## WHAT TO PRODUCE
For this exercise, output every line of the data as it stands.

(Dataset items)
──────────────────────────────
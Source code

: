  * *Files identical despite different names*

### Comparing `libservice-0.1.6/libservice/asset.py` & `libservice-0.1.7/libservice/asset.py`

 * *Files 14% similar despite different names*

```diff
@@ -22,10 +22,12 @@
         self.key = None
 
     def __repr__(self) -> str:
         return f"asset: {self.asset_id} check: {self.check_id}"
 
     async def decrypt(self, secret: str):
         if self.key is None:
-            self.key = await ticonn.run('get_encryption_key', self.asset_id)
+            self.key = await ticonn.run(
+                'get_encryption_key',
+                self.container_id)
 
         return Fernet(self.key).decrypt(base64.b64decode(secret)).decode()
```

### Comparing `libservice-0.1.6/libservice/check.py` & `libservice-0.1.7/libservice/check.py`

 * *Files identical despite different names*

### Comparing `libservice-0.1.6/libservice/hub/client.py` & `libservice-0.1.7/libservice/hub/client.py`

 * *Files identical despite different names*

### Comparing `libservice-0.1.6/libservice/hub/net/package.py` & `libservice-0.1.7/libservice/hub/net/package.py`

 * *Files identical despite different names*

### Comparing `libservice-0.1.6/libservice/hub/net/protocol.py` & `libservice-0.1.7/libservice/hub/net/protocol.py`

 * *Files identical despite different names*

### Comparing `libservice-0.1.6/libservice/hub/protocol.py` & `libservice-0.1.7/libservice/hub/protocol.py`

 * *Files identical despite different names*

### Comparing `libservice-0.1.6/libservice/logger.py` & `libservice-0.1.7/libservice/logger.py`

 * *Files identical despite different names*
──────────────────────────────
## ANSWER SPACE
Source code

:  * *Files identical despite different names*

### Comparing `libservice-0.1.6/libservice/asset.py` & `libservice-0.1.7/libservice/asset.py`

 * *Files 14% similar despite different names*

```diff
@@ -22,10 +22,12 @@
         self.key = None
 
     def __repr__(self) -> str:
         return f"asset: {self.asset_id} check: {self.check_id}"
 
     async def decrypt(self, secret: str):
         if self.key is None:
-            self.key = await ticonn.run('get_encryption_key', self.asset_id)
+            self.key = await ticonn.run(
+                'get_encryption_key',
+                self.container_id)
 
         return Fernet(self.key).decrypt(base64.b64decode(secret)).decode()
```

### Comparing `libservice-0.1.6/libservice/check.py` & `libservice-0.1.7/libservice/check.py`

 * *Files identical despite different names*

### Comparing `libservice-0.1.6/libservice/hub/client.py` & `libservice-0.1.7/libservice/hub/client.py`

 * *Files identical despite different names*

### Comparing `libservice-0.1.6/libservice/hub/net/package.py` & `libservice-0.1.7/libservice/hub/net/package.py`

 * *Files identical despite different names*

### Comparing `libservice-0.1.6/libservice/hub/net/protocol.py` & `libservice-0.1.7/libservice/hub/net/protocol.py`

 * *Files identical despite different names*

### Comparing `libservice-0.1.6/libservice/hub/protocol.py` & `libservice-0.1.7/libservice/hub/protocol.py`

 * *Files identical despite different names*

### Comparing `libservice-0.1.6/libservice/logger.py` & `libservice-0.1.7/libservice/logger.py`

 * *Files identical despite different names*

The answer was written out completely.